Weight Watchers Copycat Starbucks Lemon Loaf


This amazing Lightened Up Copycat Starbucks Lemon Loaf is the absolute best! It’s light, super moist, and bursting with lemon flavor. If you’re a huge of the Starbucks lemon loaf, then you will love this lemon loaf!

PREP TIME10 minutes

COOK TIME45 minutes


TOTAL TIME5 minutes


  • 1½ cups all-purpose flour
  • 1½ tsp baking powder
  • 1/4 tsp baking soda
  • Pinch of salt 
  • 1 cup zero point white granulated sweetener- I use Lakanto baking or classic monk fruit sweetener
  • 3 large eggs or 3/4 cup liquid eggs beaters
  • 1 cup non fat plain Greek yogurt 
  • 4 Tbsp light butter, melted or unsweetened applesauce sauce 
  • lemon zest from 2 large lemons ( about 2 Tbsp)
  • lemon juice, from 2 large lemons ( about 2-3 Tbsp)
  • 1 tsp lemon extract, optional for more lemon flavor 
  • 1/2 tsp vanilla extract

Sugar Free Lemon Glaze:

  • 1 cup Lakanto monk-fruit powdered sugar
  • 1 Tbsp fresh lemon juice
  • 1-2 Tbsp unsweetened almond or skim milk

Regular Sugar Glaze:

  • 1 cup powdered sugar
  • 1 Tbsp fresh lemon juice
  • 1-2 Tbsp unsweetened almond or skim milk


  1. Preheat the oven to 350 degrees.
  2. Spray a 9 x 5-inch loaf pan with nonstick cooking spray. Set aside.
  3. In a large mixing bowl add the eggs, sweetener, non fat plain Greek yogurt, and melted light butter or unsweetened applesauce. Using a hand whisk, whisk until smooth and well combined
  4. Add the lemon zest, lemon extract, and vanilla extract. Whisk to combine.
  5. In a separate mixing bowl combine flour, baking powder, baking soda, and salt.  Stir until well combined.
  6. Gradually add dry ingredients into the wet ingredients. Stir until JUST combined, be careful not to overmix. Some lumps may still remain and that’s okay. It’s crucial that you don’t OVER mix
  7. Pour the batter into the prepared loaf pan.
  8. Bake for 40 to 45 minutes, or until the top is browned and a toothpick inserted in the center comes out clean. Be sure to check the loaf around 35 minutes. If it is getting too browned, tent a piece of foil over the top to prevent it from browning. If you are making these into muffins-just divide the batter into a 12-cup muffin tin. The batter will make 12 muffins and reduce the baking time to 18-20 minutes.
  9. Once the loaf is done baking, remove from the oven and allow to cool completely in the loaf pan before removing.
  10. Run a knife around the edge of the loaf to loosen it. Gently shake the pan so the loaf loosens and invert onto a wire rack.  
  11. Once the loaf is on the wire rack, pour the glaze on top so that any excess glaze will run through the rack rather than leaving a puddle around your bread.
  12. In a medium mixing bowl, add Lakanto powdered sugar, unsweetened almond milk or skim milk, and lemon juice. Whisk until smooth and combined. Add more milk if the consistency is too thick.
  13. Drizzle glaze evenly over the cooled lemon loaf.
  14. Slice loaf and serve!

Makes 12 slices or 12 regular size muffins

3-7 personalpoints per slice or muffin

*This number shows the PersonalPoints™ range. The points will vary based on your individualized plan.

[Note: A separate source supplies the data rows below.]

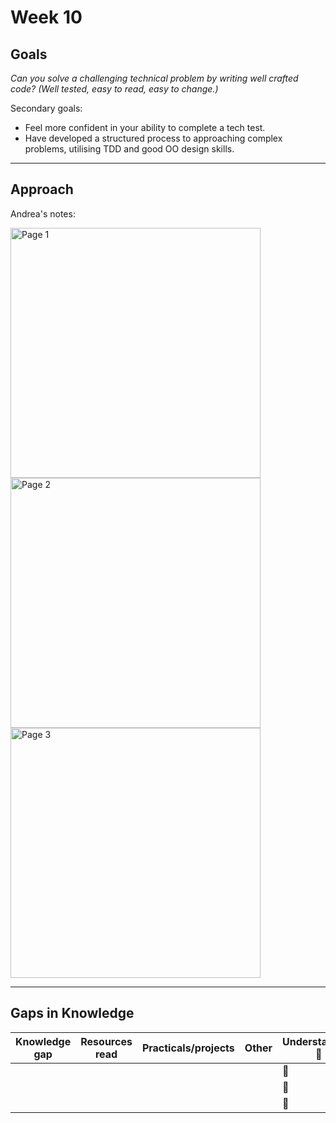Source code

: # Week 10

## Goals  

*Can you solve a challenging technical problem by writing well crafted code? (Well tested, easy to read, easy to change.)*

Secondary goals:  

- Feel more confident in your ability to complete a tech test.
- Have developed a structured process to approaching complex problems, utilising TDD and good OO design skills.

------------------

## Approach

Andrea's notes: 

<img src="https://user-images.githubusercontent.com/49643736/73171175-04834400-40f8-11ea-90e9-7414e70dce2e.jpg" alt="Page 1" width="400" /><img src="https://user-images.githubusercontent.com/49643736/73171176-04834400-40f8-11ea-9765-25a93445c88f.jpg" alt="Page 2" width="400" />
<img src="https://user-images.githubusercontent.com/49643736/73171177-04834400-40f8-11ea-9fb2-d8fe96ca048b.jpg" alt="Page 3" width="400" />

------------------  
  
## Gaps in Knowledge
  
| Knowledge gap | Resources read | Practicals/projects | Other | Understanding :vertical_traffic_light: |
| --- | --- | --- | --- | --- |
| | | | | :green_book: |
| | | | | :orange_book: |
| | | | | :closed_book: |
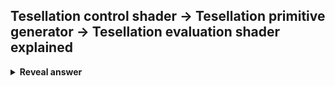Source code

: ## Tesellation control shader -&gt; Tesellation&nbsp;primitive generator -&gt; Tesellation&nbsp;evaluation shader<br>explained
<details>
<summary><b>Reveal answer</b></summary>
Tessellation control shader (TCS):<br>- determines how much tessellation to do<br>- Ensuring contuinity across patches<br><br>Tessellation primitive generator takes the input patch and subdivides it based on values computed by the TCS<br><br>The Tessellation Evaluation Shader (TES) takes the tessellated patch and computes the vertex values for each generated vertex
</details>
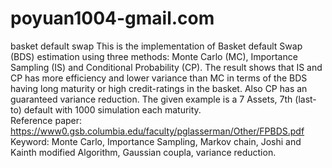 # poyuan1004-gmail.com
basket default swap
This is the implementation of Basket default Swap (BDS) estimation using three methods: Monte Carlo (MC), Importance Sampling (IS) and Conditional Probability (CP). The result shows that IS and CP has more efficiency and lower variance than MC in terms of the BDS having long maturity or high credit-ratings in the basket. Also CP has an guaranteed variance reduction. The given example is a 7 Assets, 7th (last-to) default with 1000 simulation each maturity.    
Reference paper: https://www0.gsb.columbia.edu/faculty/pglasserman/Other/FPBDS.pdf
Keyword: Monte Carlo, Importance Sampling, Markov chain, Joshi and Kainth modified Algorithm, Gaussian coupla, variance reduction.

Smartpoints: GREEN: 3 smartpoints for one slice/muffin if using sugar free glaze or 7 smartpoints if using whole eggs and regular lemon glaze BLUE/PURPLE: 3 smartpoints for one slice/muffin if using sugar free glaze or 6 smartpoints if using whole eggs and regular lemon glaze.

  • The Lakanto Monkfruit Sweetener has a 1:1 ratio to real sugar. If you use a different sugar substitute you will want to use the equivalent to real sugar that is recommended on back of the sugar substitute package.
  • For this recipe- you swap out the all-purpose flour for wheat, gluten free flour, or almond flour. Keep in mind the texture may vary depending on the flour you use.
  • Store leftovers at room temperature for a day or two or in an air tight container in the refrigerator for up to 5 days. You can also freeze this lemon loaf for up to 3 months.